Question

Alpha thalassemia is a blood condition resulting from abnormal hemoglobin production, due to loss of function of copies of either HBA1 or HBA2 genes. These genes are very similar, and for simplicity’s sake we talk about having four copies of the HBA gene (two copies of each).

HBA1 and HBA2 genes are located next to each other, and therefore are described within the same allele. For example, αα indicates that both HBA1 and HBA2 copies on an allele are functioning, α- indicates an allele with one of the two genes functioning, and -- indicates an allele with neither gene functioning.
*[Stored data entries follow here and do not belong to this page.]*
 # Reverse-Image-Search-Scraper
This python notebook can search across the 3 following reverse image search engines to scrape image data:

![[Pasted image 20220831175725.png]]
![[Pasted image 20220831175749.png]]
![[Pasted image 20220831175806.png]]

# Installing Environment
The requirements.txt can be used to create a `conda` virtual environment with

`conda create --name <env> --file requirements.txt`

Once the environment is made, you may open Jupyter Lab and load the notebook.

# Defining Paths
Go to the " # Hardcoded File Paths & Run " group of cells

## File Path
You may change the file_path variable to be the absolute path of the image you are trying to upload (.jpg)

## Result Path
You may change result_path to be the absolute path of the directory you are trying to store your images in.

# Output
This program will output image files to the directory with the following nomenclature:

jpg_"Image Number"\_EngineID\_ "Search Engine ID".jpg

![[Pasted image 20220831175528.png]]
There are multiple versions of alpha thalassemia, which depend on how many of the four HBA copies are functioning. This is outlined in the table below, in order of severity (most severe -> least severe):

Phenotype	Genotype
α-thalassemia major	Loss of all 4 α-globin genes
Hemoglobin H (HbH) disease	Loss of 3 α-globin genes
α-thalassemia trait	Loss of 2 α-globin genes in cis (--/αα) or trans (-α/-α)
α-thalassemia silent carrier	Loss of 1 α-globin gene (-α/αα)

A man who is a silent carrier has a child with a woman who has α-thalassemia trait.
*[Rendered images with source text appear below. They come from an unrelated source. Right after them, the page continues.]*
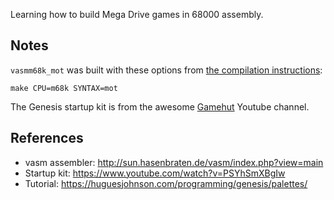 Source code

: Learning how to build Mega Drive games in 68000 assembly.

## Notes

`vasmm68k_mot` was built with these options from [the compilation instructions](http://sun.hasenbraten.de/vasm/index.php?view=compile):

    make CPU=m68k SYNTAX=mot

The Genesis startup kit is from the awesome [Gamehut](https://www.youtube.com/channel/UCfVFSjHQ57zyxajhhRc7i0g) Youtube channel.

## References

- vasm assembler: <http://sun.hasenbraten.de/vasm/index.php?view=main>
- Startup kit: <https://www.youtube.com/watch?v=PSYhSmXBgIw>
- Tutorial: <https://huguesjohnson.com/programming/genesis/palettes/>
i)              Assuming the woman has mutations in cis, what are the possible offspring phenotypes for this child? Give the probability for each possible phenotype.
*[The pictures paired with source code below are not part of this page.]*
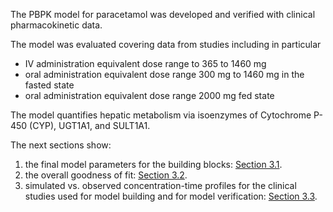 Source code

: The PBPK model for paracetamol was developed and verified with clinical pharmacokinetic data.

The model was evaluated covering data from studies including in particular

- IV administration equivalent dose range to 365 to 1460 mg 
- oral administration equivalent dose range 300 mg to 1460 mg in the fasted state 
- oral administration equivalent dose range 2000 mg fed state 

The model quantifies hepatic metabolism via isoenzymes of Cytochrome P-450 (CYP), UGT1A1, and  SULT1A1.

The next sections show:

1. the final model parameters for the building blocks: [Section 3.1](#final-input-parameters).
2. the overall goodness of fit: [Section 3.2](#diagnostics-plots).
3. simulated vs. observed concentration-time profiles for the clinical studies used for model building and for model verification: [Section 3.3](#ct-profiles).

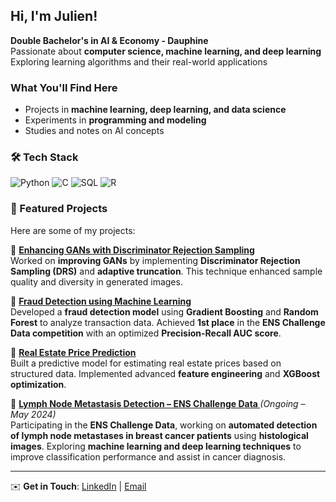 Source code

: ## Hi, I'm Julien!  

**Double Bachelor's in AI & Economy - Dauphine**  
Passionate about **computer science, machine learning, and deep learning**  
Exploring learning algorithms and their real-world applications  

###  What You'll Find Here  
-  Projects in **machine learning, deep learning, and data science**  
- Experiments in **programming and modeling**  
- Studies and notes on AI concepts

### 🛠️ Tech Stack

![Python](https://img.shields.io/badge/Python-3776AB?style=for-the-badge&logo=python&logoColor=white)
![C](https://img.shields.io/badge/C-00599C?style=for-the-badge&logo=c&logoColor=white)
![SQL](https://img.shields.io/badge/SQL-4479A1?style=for-the-badge&logo=postgresql&logoColor=white)
![R](https://img.shields.io/badge/R-276DC3?style=for-the-badge&logo=r&logoColor=white)

### 📌 Featured Projects

Here are some of my projects:

🔹 **[Enhancing GANs with Discriminator Rejection Sampling](https://github.com/julber95/gan-drs-enhancement-DL)**  
Worked on **improving GANs** by implementing **Discriminator Rejection Sampling (DRS)** and **adaptive  truncation**. This technique enhanced sample quality and diversity in generated images.

🔹 **[Fraud Detection using Machine Learning](https://github.com/julber95/fraud-detection-ML)**  
Developed a **fraud detection model** using **Gradient Boosting** and **Random Forest** to analyze transaction data. Achieved **1st place** in the **ENS Challenge Data competition** with an optimized **Precision-Recall AUC score**.

🔹 **[Real Estate Price Prediction](https://github.com/julber95/house-price-prediction-ML)**  
Built a predictive model for estimating real estate prices based on structured data. Implemented advanced **feature engineering** and **XGBoost optimization**.

🔹 **[Lymph Node Metastasis Detection – ENS Challenge Data ](https://challengedata.ens.fr/participants/challenges/18/)** *(Ongoing – May 2024)*  
Participating in the **ENS Challenge Data**, working on **automated detection of lymph node metastases in breast cancer patients** using **histological images**. Exploring **machine learning and deep learning techniques** to improve classification performance and assist in cancer diagnosis.  

---

✉️ **Get in Touch**: 
[LinkedIn](https://www.linkedin.com/in/julien-bernardi-746140252/) | [Email](mailto:julien.bernardi-pellegrino@dauphine.eu)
ii)             Assuming the woman has mutations in trans, what are the possible offspring phenotypes for this child? Give the probability for each possible phenotype.

Answer 1

The genotype of the man is αα/-α. So the possible gametes for him are αα and -α

i)

If the woman has α-thalassemia trait in the cis form, she is --/αα genotype. since the alleles are so closely linked that they are considered as a single allele, her gametes would be -- and αα

So, the possible offspring are

gametes	αα	-α
αα	αα/αα (1/4 normal)	αα/-α (1/4 silent carrier)
--	αα/ -- (1/4 cis α-thalassemia trait)	-α/-- (1/4 Hemoglobin H (HbH) disease)

so the offspring would have the phenotype/ genotype with probabilities as shown in the Punnet square above.

ii)

If the woman has α-thalassemia trait in the trans- form, she is -α/-α genotype. her gametes would be -α genotype only.

So, the possible offspring with a man having αα and -α gametes would be

gametes	αα	-α
-α	αα/-α (1/2 silent carrier)	-α/-α (1/2 trans-α-thalassemia trait)

So, if she had trans-α-thalassemia trait, the offspring would have a probability of 0.5 for being a silent carrier and 0.5 for having trans-α-thalassemia trait.